== Problem to work on ==
Please copy out the lines in the entries that contain "famfinie".

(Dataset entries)
------------
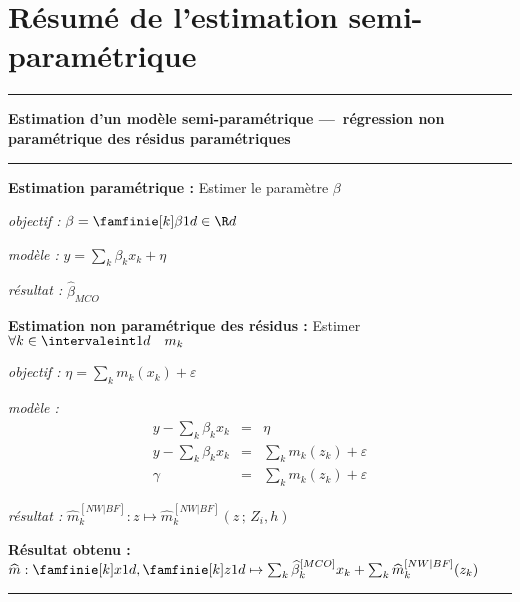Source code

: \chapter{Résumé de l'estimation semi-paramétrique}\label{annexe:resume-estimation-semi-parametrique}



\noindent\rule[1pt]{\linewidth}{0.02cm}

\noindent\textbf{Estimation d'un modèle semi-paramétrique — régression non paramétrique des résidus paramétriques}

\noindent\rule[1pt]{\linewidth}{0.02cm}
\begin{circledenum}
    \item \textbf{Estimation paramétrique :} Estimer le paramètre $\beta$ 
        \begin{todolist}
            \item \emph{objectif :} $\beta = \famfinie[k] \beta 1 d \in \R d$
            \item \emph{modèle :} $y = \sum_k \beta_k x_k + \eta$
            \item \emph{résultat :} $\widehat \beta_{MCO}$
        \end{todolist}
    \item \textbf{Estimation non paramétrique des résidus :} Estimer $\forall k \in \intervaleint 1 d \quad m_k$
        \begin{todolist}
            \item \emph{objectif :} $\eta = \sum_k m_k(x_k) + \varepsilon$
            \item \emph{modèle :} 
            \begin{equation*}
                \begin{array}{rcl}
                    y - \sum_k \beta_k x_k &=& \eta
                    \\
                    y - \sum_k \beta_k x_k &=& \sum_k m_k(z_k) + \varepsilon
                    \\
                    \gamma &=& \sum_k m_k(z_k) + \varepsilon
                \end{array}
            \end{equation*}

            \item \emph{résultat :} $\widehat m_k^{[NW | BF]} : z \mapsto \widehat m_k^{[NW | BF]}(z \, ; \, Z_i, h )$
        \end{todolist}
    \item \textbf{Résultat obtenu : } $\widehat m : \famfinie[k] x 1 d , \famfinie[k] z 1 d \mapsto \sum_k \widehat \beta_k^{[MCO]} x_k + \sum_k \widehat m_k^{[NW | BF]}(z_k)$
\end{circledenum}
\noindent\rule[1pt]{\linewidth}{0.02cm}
------------
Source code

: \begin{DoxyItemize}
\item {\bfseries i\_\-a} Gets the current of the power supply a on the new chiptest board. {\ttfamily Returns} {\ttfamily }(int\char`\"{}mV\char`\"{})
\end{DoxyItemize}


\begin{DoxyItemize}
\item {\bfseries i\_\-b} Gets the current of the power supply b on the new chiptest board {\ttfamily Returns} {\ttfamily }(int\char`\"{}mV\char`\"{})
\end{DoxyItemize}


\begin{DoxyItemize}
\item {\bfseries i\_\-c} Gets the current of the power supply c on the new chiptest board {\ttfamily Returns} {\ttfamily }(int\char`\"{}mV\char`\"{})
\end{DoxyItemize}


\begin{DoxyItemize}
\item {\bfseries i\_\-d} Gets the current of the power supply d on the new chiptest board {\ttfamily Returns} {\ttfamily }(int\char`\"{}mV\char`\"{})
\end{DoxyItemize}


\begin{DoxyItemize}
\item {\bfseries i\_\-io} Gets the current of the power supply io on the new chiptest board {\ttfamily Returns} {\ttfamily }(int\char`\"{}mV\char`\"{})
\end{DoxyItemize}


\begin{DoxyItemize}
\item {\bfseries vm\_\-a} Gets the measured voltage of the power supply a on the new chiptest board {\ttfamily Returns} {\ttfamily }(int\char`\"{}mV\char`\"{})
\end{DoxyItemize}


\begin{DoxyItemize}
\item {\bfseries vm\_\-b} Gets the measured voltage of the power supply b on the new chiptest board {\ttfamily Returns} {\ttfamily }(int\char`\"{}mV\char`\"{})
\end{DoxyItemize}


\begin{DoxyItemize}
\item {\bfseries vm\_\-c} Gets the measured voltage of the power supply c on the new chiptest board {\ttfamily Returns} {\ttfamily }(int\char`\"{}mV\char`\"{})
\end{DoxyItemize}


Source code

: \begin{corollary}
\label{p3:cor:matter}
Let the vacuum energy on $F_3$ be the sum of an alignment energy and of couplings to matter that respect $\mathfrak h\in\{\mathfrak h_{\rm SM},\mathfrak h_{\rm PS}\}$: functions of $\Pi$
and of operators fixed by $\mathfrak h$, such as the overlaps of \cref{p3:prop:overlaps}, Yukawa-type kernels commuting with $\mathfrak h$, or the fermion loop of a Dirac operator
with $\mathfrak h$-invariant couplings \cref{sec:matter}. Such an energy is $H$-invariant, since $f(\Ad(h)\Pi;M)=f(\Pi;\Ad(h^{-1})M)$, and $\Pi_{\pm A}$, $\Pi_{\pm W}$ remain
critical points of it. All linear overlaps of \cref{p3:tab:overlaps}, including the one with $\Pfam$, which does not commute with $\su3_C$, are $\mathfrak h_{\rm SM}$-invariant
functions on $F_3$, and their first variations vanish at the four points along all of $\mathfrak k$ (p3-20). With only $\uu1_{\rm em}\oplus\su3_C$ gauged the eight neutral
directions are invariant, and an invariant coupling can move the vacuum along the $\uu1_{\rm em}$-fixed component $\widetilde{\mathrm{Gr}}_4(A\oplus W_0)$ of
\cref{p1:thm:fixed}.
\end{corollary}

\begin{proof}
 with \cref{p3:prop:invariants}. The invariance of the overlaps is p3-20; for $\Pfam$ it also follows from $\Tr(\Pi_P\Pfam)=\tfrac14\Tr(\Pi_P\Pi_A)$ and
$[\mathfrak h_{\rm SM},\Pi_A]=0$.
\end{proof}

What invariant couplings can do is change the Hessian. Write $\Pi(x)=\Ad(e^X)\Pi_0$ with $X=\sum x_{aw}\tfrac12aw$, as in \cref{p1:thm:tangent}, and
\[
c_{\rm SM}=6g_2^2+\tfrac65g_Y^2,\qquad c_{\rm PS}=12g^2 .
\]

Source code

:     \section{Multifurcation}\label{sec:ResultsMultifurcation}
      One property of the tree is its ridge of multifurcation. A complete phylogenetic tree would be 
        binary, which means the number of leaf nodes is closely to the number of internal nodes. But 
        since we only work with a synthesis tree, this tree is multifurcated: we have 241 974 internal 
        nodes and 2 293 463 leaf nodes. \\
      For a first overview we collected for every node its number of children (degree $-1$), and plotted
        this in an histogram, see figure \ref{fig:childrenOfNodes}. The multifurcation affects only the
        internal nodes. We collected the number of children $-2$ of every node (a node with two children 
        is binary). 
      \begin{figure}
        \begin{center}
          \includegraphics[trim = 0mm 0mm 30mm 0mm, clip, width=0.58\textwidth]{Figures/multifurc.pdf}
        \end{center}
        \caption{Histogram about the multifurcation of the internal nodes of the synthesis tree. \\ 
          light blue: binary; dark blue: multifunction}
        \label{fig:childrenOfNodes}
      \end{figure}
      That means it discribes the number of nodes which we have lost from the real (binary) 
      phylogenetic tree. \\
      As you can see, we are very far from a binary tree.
------------
== Answer to this task ==
            \item \emph{objectif :} $\beta = \famfinie[k] \beta 1 d \in \R d$
    \item \textbf{Résultat obtenu : } $\widehat m : \famfinie[k] x 1 d , \famfinie[k] z 1 d \mapsto \sum_k \widehat \beta_k^{[MCO]} x_k + \sum_k \widehat m_k^{[NW | BF]}(z_k)$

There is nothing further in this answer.